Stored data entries
*-*-*

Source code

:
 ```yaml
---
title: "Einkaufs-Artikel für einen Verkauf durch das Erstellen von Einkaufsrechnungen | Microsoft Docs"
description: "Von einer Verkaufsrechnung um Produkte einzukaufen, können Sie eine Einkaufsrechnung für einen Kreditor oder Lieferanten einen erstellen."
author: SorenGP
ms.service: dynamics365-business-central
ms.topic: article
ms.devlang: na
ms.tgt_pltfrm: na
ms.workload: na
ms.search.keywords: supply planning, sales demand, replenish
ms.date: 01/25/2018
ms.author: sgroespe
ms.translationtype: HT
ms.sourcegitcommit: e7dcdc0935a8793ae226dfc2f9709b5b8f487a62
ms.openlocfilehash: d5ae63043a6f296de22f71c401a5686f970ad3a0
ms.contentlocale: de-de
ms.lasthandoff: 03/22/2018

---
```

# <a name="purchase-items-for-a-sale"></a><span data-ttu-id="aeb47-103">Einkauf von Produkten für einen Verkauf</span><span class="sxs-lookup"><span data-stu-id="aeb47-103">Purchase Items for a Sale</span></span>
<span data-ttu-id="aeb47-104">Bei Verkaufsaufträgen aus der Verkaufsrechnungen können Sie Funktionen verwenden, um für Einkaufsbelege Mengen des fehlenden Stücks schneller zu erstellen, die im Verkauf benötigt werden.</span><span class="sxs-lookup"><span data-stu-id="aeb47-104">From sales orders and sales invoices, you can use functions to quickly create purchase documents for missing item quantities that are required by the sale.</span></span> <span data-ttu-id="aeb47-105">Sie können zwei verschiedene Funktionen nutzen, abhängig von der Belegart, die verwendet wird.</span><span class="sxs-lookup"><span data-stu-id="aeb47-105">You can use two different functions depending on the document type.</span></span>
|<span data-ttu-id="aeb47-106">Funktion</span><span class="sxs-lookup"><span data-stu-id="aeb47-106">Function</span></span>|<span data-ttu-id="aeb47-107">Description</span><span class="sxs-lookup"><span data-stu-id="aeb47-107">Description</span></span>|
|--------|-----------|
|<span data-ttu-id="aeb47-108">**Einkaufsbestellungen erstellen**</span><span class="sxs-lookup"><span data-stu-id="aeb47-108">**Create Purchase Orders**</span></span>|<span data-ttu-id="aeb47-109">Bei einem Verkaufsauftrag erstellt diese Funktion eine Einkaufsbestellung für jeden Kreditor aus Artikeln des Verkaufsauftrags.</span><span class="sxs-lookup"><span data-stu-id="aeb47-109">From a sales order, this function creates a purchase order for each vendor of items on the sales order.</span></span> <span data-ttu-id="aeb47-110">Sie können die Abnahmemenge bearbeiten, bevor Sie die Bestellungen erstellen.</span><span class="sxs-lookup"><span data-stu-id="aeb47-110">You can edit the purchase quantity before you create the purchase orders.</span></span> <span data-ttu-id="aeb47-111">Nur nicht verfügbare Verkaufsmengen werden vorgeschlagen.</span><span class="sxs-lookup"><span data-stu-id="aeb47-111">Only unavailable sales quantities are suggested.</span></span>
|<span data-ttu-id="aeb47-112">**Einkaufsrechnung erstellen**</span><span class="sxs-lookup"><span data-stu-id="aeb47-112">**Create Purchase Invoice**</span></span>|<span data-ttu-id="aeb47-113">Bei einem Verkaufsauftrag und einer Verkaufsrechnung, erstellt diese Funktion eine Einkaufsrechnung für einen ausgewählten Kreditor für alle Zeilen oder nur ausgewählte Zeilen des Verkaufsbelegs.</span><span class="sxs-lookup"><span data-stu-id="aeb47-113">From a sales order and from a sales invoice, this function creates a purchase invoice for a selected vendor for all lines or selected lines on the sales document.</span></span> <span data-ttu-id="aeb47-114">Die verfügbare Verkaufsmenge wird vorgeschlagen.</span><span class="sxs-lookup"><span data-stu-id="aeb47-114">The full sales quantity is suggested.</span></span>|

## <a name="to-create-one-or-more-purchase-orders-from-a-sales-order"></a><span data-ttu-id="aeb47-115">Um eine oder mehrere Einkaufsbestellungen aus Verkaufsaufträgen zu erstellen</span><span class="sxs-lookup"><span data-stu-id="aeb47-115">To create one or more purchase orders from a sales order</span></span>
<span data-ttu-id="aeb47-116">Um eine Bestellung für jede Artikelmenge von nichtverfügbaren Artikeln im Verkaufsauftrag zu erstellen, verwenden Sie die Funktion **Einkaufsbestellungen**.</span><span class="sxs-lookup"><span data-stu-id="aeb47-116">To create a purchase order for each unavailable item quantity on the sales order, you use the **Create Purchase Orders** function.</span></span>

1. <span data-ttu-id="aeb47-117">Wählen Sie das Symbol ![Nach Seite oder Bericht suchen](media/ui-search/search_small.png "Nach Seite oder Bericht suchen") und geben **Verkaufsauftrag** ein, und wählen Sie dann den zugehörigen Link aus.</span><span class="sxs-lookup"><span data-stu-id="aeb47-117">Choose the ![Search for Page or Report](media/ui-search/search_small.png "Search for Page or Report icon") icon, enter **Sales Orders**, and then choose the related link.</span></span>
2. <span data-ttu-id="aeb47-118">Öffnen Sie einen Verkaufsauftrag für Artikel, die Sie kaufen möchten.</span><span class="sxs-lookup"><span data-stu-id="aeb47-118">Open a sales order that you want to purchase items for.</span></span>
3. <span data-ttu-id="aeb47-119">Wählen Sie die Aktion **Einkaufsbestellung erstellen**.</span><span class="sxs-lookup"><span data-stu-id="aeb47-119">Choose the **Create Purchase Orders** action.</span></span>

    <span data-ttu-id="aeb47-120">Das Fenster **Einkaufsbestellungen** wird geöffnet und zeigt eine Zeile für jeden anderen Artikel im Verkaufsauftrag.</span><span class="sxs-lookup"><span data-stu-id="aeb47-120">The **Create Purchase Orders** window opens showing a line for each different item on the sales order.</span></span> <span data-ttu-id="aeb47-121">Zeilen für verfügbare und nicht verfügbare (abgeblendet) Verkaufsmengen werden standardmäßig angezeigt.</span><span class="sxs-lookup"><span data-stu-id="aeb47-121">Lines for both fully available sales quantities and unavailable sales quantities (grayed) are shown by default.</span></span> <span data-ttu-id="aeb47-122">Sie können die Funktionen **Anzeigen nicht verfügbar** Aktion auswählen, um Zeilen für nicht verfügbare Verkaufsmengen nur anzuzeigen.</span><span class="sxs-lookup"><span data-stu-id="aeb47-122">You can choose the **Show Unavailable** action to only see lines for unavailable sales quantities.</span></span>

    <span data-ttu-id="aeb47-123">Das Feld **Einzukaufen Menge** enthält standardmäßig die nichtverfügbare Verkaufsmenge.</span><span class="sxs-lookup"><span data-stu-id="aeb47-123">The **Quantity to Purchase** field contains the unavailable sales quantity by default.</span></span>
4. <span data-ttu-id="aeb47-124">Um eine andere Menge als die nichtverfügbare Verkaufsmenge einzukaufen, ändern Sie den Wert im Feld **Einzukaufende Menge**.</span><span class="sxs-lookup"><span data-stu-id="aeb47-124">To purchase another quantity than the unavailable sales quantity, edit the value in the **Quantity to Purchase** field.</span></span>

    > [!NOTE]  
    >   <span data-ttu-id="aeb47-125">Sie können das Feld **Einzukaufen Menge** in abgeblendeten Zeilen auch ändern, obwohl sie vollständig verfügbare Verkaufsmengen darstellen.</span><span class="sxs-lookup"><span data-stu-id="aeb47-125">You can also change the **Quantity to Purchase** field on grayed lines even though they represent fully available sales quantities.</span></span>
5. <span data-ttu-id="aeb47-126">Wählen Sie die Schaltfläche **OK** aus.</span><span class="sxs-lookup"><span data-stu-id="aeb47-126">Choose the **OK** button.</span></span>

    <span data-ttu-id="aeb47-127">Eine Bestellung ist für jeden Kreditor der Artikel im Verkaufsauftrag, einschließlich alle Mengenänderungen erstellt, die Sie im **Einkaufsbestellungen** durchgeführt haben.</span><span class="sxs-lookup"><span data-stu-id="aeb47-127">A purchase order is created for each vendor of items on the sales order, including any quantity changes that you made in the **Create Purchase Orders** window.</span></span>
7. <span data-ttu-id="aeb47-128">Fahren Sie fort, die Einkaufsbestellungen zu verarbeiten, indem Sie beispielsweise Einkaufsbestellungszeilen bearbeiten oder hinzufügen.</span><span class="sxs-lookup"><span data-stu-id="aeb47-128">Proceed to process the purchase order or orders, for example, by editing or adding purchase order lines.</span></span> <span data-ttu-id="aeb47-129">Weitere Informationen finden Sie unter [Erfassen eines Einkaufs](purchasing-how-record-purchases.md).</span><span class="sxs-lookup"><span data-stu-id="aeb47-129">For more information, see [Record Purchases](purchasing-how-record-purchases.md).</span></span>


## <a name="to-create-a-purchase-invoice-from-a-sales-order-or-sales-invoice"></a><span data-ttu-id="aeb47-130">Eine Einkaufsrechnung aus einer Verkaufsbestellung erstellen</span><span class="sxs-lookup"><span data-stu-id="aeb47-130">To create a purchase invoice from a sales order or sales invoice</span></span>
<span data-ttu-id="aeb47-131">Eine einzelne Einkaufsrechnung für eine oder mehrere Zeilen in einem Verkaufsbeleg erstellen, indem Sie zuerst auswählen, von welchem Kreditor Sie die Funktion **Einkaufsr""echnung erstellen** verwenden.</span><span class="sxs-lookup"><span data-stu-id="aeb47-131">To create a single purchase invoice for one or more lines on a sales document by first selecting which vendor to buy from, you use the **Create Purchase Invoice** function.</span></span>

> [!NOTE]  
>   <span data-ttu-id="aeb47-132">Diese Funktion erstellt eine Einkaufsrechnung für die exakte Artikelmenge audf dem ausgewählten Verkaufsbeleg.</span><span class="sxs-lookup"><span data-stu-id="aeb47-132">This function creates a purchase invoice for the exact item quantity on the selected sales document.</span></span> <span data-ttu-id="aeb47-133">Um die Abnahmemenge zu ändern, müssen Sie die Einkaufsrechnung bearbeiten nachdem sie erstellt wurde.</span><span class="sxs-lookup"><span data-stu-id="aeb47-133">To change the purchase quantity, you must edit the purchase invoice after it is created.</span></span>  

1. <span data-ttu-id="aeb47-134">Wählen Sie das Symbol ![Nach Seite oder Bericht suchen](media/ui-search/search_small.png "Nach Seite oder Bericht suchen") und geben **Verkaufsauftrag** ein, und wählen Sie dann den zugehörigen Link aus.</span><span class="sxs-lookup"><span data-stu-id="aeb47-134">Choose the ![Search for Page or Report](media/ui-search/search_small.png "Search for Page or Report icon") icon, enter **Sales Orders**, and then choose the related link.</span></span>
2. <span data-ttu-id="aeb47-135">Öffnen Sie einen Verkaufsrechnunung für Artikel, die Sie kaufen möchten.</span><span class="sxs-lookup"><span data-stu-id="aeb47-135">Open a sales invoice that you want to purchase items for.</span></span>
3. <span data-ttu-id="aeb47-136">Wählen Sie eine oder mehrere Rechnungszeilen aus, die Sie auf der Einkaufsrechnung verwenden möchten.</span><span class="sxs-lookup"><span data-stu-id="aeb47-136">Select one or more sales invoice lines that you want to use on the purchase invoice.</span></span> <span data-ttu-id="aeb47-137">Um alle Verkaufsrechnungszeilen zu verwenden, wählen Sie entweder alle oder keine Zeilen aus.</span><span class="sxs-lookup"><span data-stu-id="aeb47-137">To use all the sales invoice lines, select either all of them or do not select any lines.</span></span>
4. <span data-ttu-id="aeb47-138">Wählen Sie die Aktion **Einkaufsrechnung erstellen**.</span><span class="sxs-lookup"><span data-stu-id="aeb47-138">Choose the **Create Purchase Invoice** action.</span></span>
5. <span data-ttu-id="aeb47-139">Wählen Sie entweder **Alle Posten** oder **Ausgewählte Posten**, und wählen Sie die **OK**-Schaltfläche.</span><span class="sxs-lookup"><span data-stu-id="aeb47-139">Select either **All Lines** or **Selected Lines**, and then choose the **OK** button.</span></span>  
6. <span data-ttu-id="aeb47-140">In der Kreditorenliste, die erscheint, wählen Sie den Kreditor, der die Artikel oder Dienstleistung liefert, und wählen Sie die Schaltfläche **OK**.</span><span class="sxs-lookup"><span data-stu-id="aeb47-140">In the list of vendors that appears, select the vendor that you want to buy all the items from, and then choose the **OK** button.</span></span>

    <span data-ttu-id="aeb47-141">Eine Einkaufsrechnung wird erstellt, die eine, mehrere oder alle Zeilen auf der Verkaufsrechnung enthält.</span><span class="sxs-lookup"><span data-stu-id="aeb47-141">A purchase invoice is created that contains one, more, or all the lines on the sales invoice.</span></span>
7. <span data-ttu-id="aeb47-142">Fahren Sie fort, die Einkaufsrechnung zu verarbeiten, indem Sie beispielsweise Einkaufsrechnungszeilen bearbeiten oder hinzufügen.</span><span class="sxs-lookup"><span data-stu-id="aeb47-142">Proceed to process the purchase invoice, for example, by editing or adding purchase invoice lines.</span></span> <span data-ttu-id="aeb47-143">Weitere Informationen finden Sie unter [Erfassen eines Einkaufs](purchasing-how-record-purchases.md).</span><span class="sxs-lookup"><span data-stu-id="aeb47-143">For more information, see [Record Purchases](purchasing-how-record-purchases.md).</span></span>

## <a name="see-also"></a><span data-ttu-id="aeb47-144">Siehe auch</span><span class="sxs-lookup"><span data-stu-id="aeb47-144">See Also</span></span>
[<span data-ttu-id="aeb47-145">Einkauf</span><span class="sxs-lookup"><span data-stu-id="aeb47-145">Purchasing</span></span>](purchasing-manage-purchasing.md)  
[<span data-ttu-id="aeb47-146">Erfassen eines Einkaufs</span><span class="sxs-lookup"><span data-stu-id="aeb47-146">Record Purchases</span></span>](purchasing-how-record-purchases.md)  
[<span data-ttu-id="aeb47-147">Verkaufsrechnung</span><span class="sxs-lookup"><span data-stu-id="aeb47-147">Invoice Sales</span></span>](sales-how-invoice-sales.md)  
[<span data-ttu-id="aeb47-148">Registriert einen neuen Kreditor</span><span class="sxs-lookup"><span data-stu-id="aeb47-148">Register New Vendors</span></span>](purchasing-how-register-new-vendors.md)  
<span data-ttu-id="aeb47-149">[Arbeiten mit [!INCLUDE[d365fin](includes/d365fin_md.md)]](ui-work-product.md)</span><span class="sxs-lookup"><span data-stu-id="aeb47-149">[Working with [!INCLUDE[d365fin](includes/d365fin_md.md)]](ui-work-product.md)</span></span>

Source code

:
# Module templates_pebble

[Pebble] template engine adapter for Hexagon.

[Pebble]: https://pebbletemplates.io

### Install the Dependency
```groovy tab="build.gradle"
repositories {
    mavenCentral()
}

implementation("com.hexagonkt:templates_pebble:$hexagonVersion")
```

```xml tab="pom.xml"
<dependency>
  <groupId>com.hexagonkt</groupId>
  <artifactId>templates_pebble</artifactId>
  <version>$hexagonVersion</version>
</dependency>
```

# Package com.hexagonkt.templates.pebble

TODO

*-*-*

• [Work item]: Copy out only the lines of the records above from the one with "select any lines.</span></span>" through the one with "the sales invoice.</span></span>", exactly as they stand, both included.

• [Answer to this exercise]:
3. <span data-ttu-id="aeb47-136">Wählen Sie eine oder mehrere Rechnungszeilen aus, die Sie auf der Einkaufsrechnung verwenden möchten.</span><span class="sxs-lookup"><span data-stu-id="aeb47-136">Select one or more sales invoice lines that you want to use on the purchase invoice.</span></span> <span data-ttu-id="aeb47-137">Um alle Verkaufsrechnungszeilen zu verwenden, wählen Sie entweder alle oder keine Zeilen aus.</span><span class="sxs-lookup"><span data-stu-id="aeb47-137">To use all the sales invoice lines, select either all of them or do not select any lines.</span></span>
4. <span data-ttu-id="aeb47-138">Wählen Sie die Aktion **Einkaufsrechnung erstellen**.</span><span class="sxs-lookup"><span data-stu-id="aeb47-138">Choose the **Create Purchase Invoice** action.</span></span>
5. <span data-ttu-id="aeb47-139">Wählen Sie entweder **Alle Posten** oder **Ausgewählte Posten**, und wählen Sie die **OK**-Schaltfläche.</span><span class="sxs-lookup"><span data-stu-id="aeb47-139">Select either **All Lines** or **Selected Lines**, and then choose the **OK** button.</span></span>  
6. <span data-ttu-id="aeb47-140">In der Kreditorenliste, die erscheint, wählen Sie den Kreditor, der die Artikel oder Dienstleistung liefert, und wählen Sie die Schaltfläche **OK**.</span><span class="sxs-lookup"><span data-stu-id="aeb47-140">In the list of vendors that appears, select the vendor that you want to buy all the items from, and then choose the **OK** button.</span></span>

    <span data-ttu-id="aeb47-141">Eine Einkaufsrechnung wird erstellt, die eine, mehrere oder alle Zeilen auf der Verkaufsrechnung enthält.</span><span class="sxs-lookup"><span data-stu-id="aeb47-141">A purchase invoice is created that contains one, more, or all the lines on the sales invoice.</span></span>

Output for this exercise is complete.